Absence makes the heart grow fonder.
Some Republicans praised former Gov. Chris Gregoire to reporters today as they drew an unflattering comparison with her successor, Jay Inslee, in the two Democratic governors’ approach to end-of-legislative-session negotiations.
The criticism of Inslee to reporters was pretty mild. Both Sen. Linda Evans Parlette of Wenatchee and Rep. Gary Alexander of Thurston County took pains to acknowledge that Inslee is new — not yet past his 100th day. And Senate Republican leader Mark Schoesler of Ritzville said simply: “He’s not as active as his predecessor.”
The House and Senate budgets are far apart. “The key in previous negotiations where we had this kind of a separation is for the governor’s office to be an integral part of that negotiation and to look at all sides and try to find some compromise,” Alexander said. “I don’t see that, and I mentioned that to the governor.”
Their remarks came after the Democratic governor laid out a list of non-budget actions he wants before the end of the session in five days or in a special session.
Parlette said Gregoire last year “was an integral part of helping us get out of here on time, and new bills on the sideline that weren’t related to the budget were not brought up.”
As for Inslee, she said: ”If he chooses not to help us get to a balanced budget, that’s his choice. Our former governor was very helpful in doing that.”

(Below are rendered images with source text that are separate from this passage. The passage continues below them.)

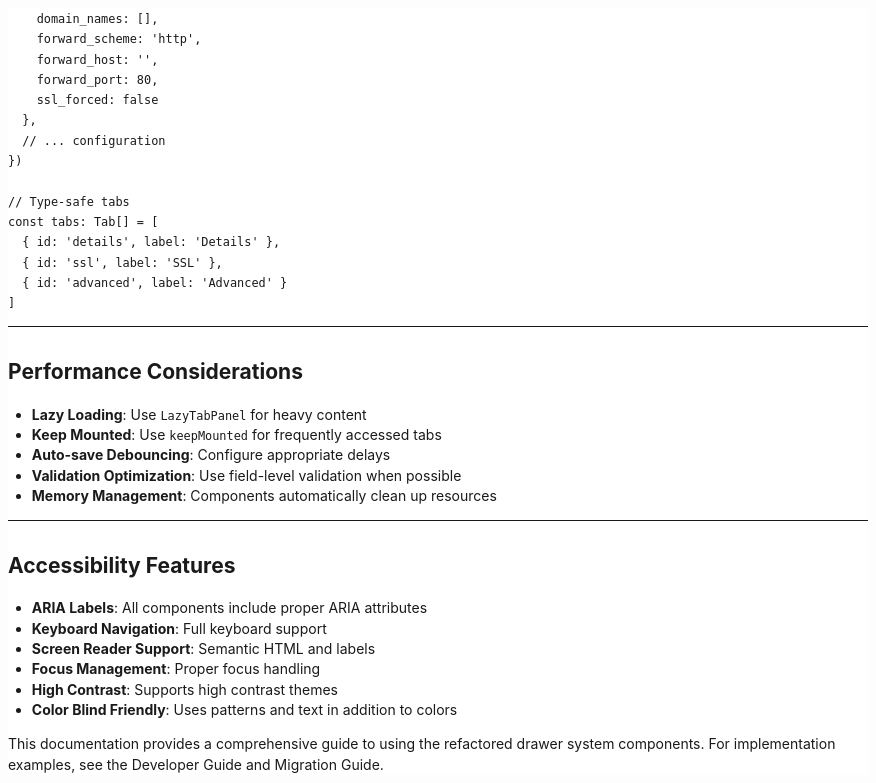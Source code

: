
 ```tsx
    domain_names: [],
    forward_scheme: 'http',
    forward_host: '',
    forward_port: 80,
    ssl_forced: false
  },
  // ... configuration
})

// Type-safe tabs
const tabs: Tab[] = [
  { id: 'details', label: 'Details' },
  { id: 'ssl', label: 'SSL' },
  { id: 'advanced', label: 'Advanced' }
]
```

---

## Performance Considerations

- **Lazy Loading**: Use `LazyTabPanel` for heavy content
- **Keep Mounted**: Use `keepMounted` for frequently accessed tabs
- **Auto-save Debouncing**: Configure appropriate delays
- **Validation Optimization**: Use field-level validation when possible
- **Memory Management**: Components automatically clean up resources

---

## Accessibility Features

- **ARIA Labels**: All components include proper ARIA attributes
- **Keyboard Navigation**: Full keyboard support
- **Screen Reader Support**: Semantic HTML and labels
- **Focus Management**: Proper focus handling
- **High Contrast**: Supports high contrast themes
- **Color Blind Friendly**: Uses patterns and text in addition to colors

This documentation provides a comprehensive guide to using the refactored drawer system components. For implementation examples, see the Developer Guide and Migration Guide.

A couple of things complicate that portrait. As Parlette acknowledged in the same breath, she was actually talking about events that took place in a special session last year. Lawmakers didn’t actually get out on time last year or any of Gregoire’s last three years in office. And as other Republicans repeated today, they are demanding education and workers’ compensation reforms that are not strictly related to the budget — similar to changes they have sought in past years.
But Parlette said once Gregoire realized last year that Republicans were serious about wanting reforms, she helped throw out ideas for potential compromises.
When I asked him today about whether he’s putting forward new ideas, Inslee said:
I can’t tell you that I’ve provided some Einsteinian way to solve some disagreements here. We are trying to in this process, in this process trying to figure out where the highest priority is for every part of the five corners (Inslee and the four partisan caucuses of the Legislature). And that’s the process of this discussion. And again, I think people are now getting down to brass tacks to figure that out.
Parlette has not been directly involved in budget talks. Senate budget chairman Andy Hill of Redmond who has, was more cautious.
“I’ve talked to the governor’s office and they’re kind of looking for ways of, ‘what if we did this. what if we started with an open negotiation like this.’ There is a desire to get things done,” Hill said. He added that budgets are farther apart than in the past partly because of the control of the Senate by Republicans and two Democrats.